At different times last year, he lined up as a pure defensive end and headed straight for the quarterback; at other times, he stood up in the middle of the defensive line and dropped back into coverage. He also got playing time on special teams.
Head Coach Joe Philbin said during the spring the focus moving forward might be on having Jordan rush the passer, although his ability to play different roles might come into play as well.
“The thing that we look for with him when we drafted him was it was a guy that was going to be able to put pressure on the quarterback,” Philbin said. “One of the big things we feel that’s important for our defense is to continually pressure opposing quarterbacks. And that was really the mind-set when we took him.”
Regardless of what he does, Jordan says he’s better prepared to deal with NFL offensive linemen now that he’s stronger.
“I needed it,” Jordan said. “I was definitely too light to be out there trying to go against some of those offensive tackles.
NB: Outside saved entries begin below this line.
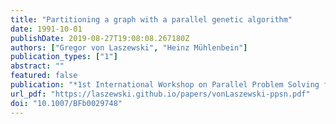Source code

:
 ```yaml
---
title: "Partitioning a graph with a parallel genetic algorithm"
date: 1991-10-01
publishDate: 2019-08-27T19:08:08.267180Z
authors: ["Gregor von Laszewski", "Heinz Mühlenbein"]
publication_types: ["1"]
abstract: ""
featured: false
publication: "*1st International Workshop on Parallel Problem Solving from Nature*"
url_pdf: "https://laszewski.github.io/papers/vonLaszewski-ppsn.pdf"
doi: "10.1007/BFb0029748"
---
```


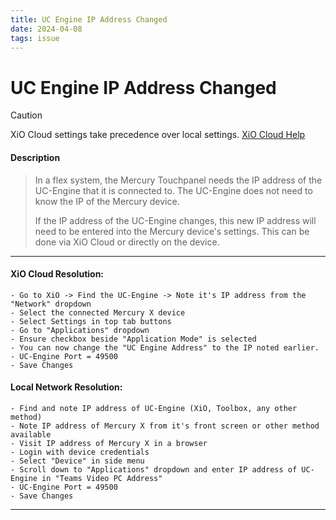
 ```yaml
---
title: UC Engine IP Address Changed
date: 2024-04-08
tags: issue
---
```


# UC Engine IP Address Changed

> [!CAUTION]
> XiO Cloud settings take precedence over local settings. [XiO Cloud Help](../2.%20Information/Crestron%20OLH%20Links.md#XiO%20Cloud)

#### Description
>In a flex system, the Mercury Touchpanel needs the IP address of the UC-Engine that it is connected to. The UC-Engine does not need to know the IP of the Mercury device. 
>
>If the IP address of the UC-Engine changes, this new IP address will need to be entered into the Mercury device's settings. This can be done via XiO Cloud or directly on the device.

---

#### XiO Cloud Resolution:

```
- Go to XiO -> Find the UC-Engine -> Note it's IP address from the "Network" dropdown
- Select the connected Mercury X device
- Select Settings in top tab buttons
- Go to "Applications" dropdown
- Ensure checkbox beside "Application Mode" is selected
- You can now change the "UC Engine Address" to the IP noted earlier.
- UC-Engine Port = 49500
- Save Changes
```

#### Local Network Resolution:

```
- Find and note IP address of UC-Engine (XiO, Toolbox, any other method)
- Note IP address of Mercury X from it's front screen or other method available
- Visit IP address of Mercury X in a browser
- Login with device credentials
- Select "Device" in side menu
- Scroll down to "Applications" dropdown and enter IP address of UC-Engine in "Teams Video PC Address"
- UC-Engine Port = 49500
- Save Changes
```
---

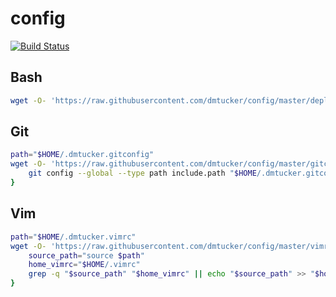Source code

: # config

[![Build Status](https://img.shields.io/travis/dmtucker/config.svg)](https://travis-ci.org/dmtucker/config)

## Bash

``` sh
wget -O- 'https://raw.githubusercontent.com/dmtucker/config/master/deploy.bash' | bash
```

## Git

``` sh
path="$HOME/.dmtucker.gitconfig"
wget -O- 'https://raw.githubusercontent.com/dmtucker/config/master/gitconfig.ini' > "$path" && {
    git config --global --type path include.path "$HOME/.dmtucker.gitconfig"
}
```

## Vim

``` sh
path="$HOME/.dmtucker.vimrc"
wget -O- 'https://raw.githubusercontent.com/dmtucker/config/master/vimrc.vim' > "$path" && {
    source_path="source $path"
    home_vimrc="$HOME/.vimrc"
    grep -q "$source_path" "$home_vimrc" || echo "$source_path" >> "$home_vimrc"
}
```
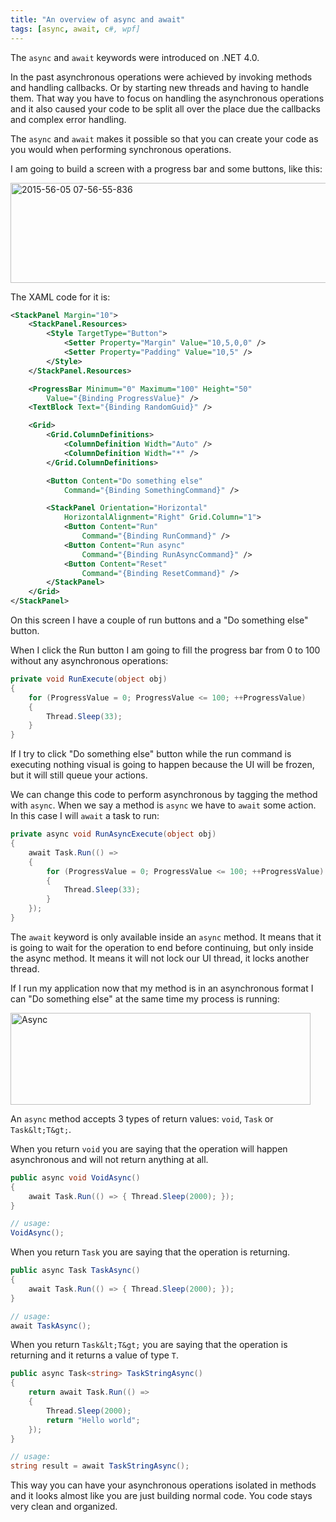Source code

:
 ```yaml
---
title: "An overview of async and await"
tags: [async, await, c#, wpf]
---
```


The `async` and `await` keywords were introduced on .NET 4.0.

In the past asynchronous operations were achieved by invoking methods and handling callbacks. Or by starting new threads and having to handle them. That way you have to focus on handling the asynchronous operations and it also caused your code to be split all over the place due the callbacks and complex error handling.

The `async` and `await` makes it possible so that you can create your code as you would when performing synchronous operations.
<!--more-->

I am going to build a screen with a progress bar and some buttons, like this:

<a href="https://brunolm.files.wordpress.com/2015/03/2015-56-05-07-56-55-836.png"><img src="https://brunolm.files.wordpress.com/2015/03/2015-56-05-07-56-55-836.png" alt="2015-56-05 07-56-55-836" width="525" height="160" class="alignnone size-full wp-image-123" /></a>

The XAML code for it is:

```xml
<StackPanel Margin="10">
    <StackPanel.Resources>
        <Style TargetType="Button">
            <Setter Property="Margin" Value="10,5,0,0" />
            <Setter Property="Padding" Value="10,5" />
        </Style>
    </StackPanel.Resources>

    <ProgressBar Minimum="0" Maximum="100" Height="50"
        Value="{Binding ProgressValue}" />
    <TextBlock Text="{Binding RandomGuid}" />

    <Grid>
        <Grid.ColumnDefinitions>
            <ColumnDefinition Width="Auto" />
            <ColumnDefinition Width="*" />
        </Grid.ColumnDefinitions>

        <Button Content="Do something else"
            Command="{Binding SomethingCommand}" />

        <StackPanel Orientation="Horizontal"
            HorizontalAlignment="Right" Grid.Column="1">
            <Button Content="Run"
                Command="{Binding RunCommand}" />
            <Button Content="Run async"
                Command="{Binding RunAsyncCommand}" />
            <Button Content="Reset"
                Command="{Binding ResetCommand}" />
        </StackPanel>
    </Grid>
</StackPanel>
```

On this screen I have a couple of run buttons and a "Do something else" button.

When I click the Run button I am going to fill the progress bar from 0 to 100 without any asynchronous operations:

```csharp
private void RunExecute(object obj)
{
    for (ProgressValue = 0; ProgressValue <= 100; ++ProgressValue)
    {
        Thread.Sleep(33);
    }
}
```

If I try to click "Do something else" button while the run command is executing nothing visual is going to happen because the UI will be frozen, but it will still queue your actions.

We can change this code to perform asynchronous by tagging the method with `async`. When we say a method is `async` we have to `await` some action. In this case I will `await` a task to run:

```csharp
private async void RunAsyncExecute(object obj)
{
    await Task.Run(() =>
    {
        for (ProgressValue = 0; ProgressValue <= 100; ++ProgressValue)
        {
            Thread.Sleep(33);
        }
    });
}
```

The `await` keyword is only available inside an `async` method. It means that it is going to wait for the operation to end before continuing, but only inside the async method. It means it will not lock our UI thread, it locks another thread.

If I run my application now that my method is in an asynchronous format I can "Do something else" at the same time my process is running:

<a href="https://brunolm.files.wordpress.com/2015/03/async2.gif"><img src="https://brunolm.files.wordpress.com/2015/03/async2.gif" alt="Async" width="480" height="147" class="alignnone size-full wp-image-127" /></a>

An `async` method accepts 3 types of return values: `void`, `Task` or `Task&lt;T&gt;`.

When you return `void` you are saying that the operation will happen asynchronous and will not return anything at all.

```csharp
public async void VoidAsync()
{
    await Task.Run(() => { Thread.Sleep(2000); });
}

// usage:
VoidAsync();
```

When you return `Task` you are saying that the operation is returning.

```csharp
public async Task TaskAsync()
{
    await Task.Run(() => { Thread.Sleep(2000); });
}

// usage:
await TaskAsync();
```

When you return `Task&lt;T&gt;` you are saying that the operation is returning and it returns a value of type `T`.

```csharp
public async Task<string> TaskStringAsync()
{
    return await Task.Run(() =>
    {
        Thread.Sleep(2000);
        return "Hello world";
    });
}

// usage:
string result = await TaskStringAsync();
```

This way you can have your asynchronous operations isolated in methods and it looks almost like you are just building normal code. You code stays very clean and organized.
For me mainly it wasn’t the weight, it was more just getting stronger. I said, I’m still young, I’m sure the weight will come, but this league, it’s a grown man’s league, so I gotta make sure I’m strong enough.
“It’s a huge difference, just as far as me being able to finish plays and get these guys off me. That’s the main thing.”
Jordan singled out Randy Starks as someone who helped him get stronger in the offseason. He also benefited for a while this spring from the tutelage of Jason Taylor during his stint as guest coach.
It all should add up to a stronger and wiser Jordan, and both he and Philbin insist he’s just as fast as ever.
It makes for interesting possibilities starting in late July when training camp opens.
Jordan certainly is excited about what’s in store.
“Hey, I’m 100 percent,” he said. “I put everything that happened last year in the past and I’m just working to continue to get better and continue to just better myself as a player and do whatever I need to do to get better.
“I feel like I already showed I have the will and the wants to go out there and do whatever it takes to win. Just see me out there and being more productive, helping these guys out on the defensive line.
“This year I had the opportunity to have an offseason to where I can take care of my body. It’s a different subject last year. I’m just trying to move forward and continue to try to better myself in a lot of areas.”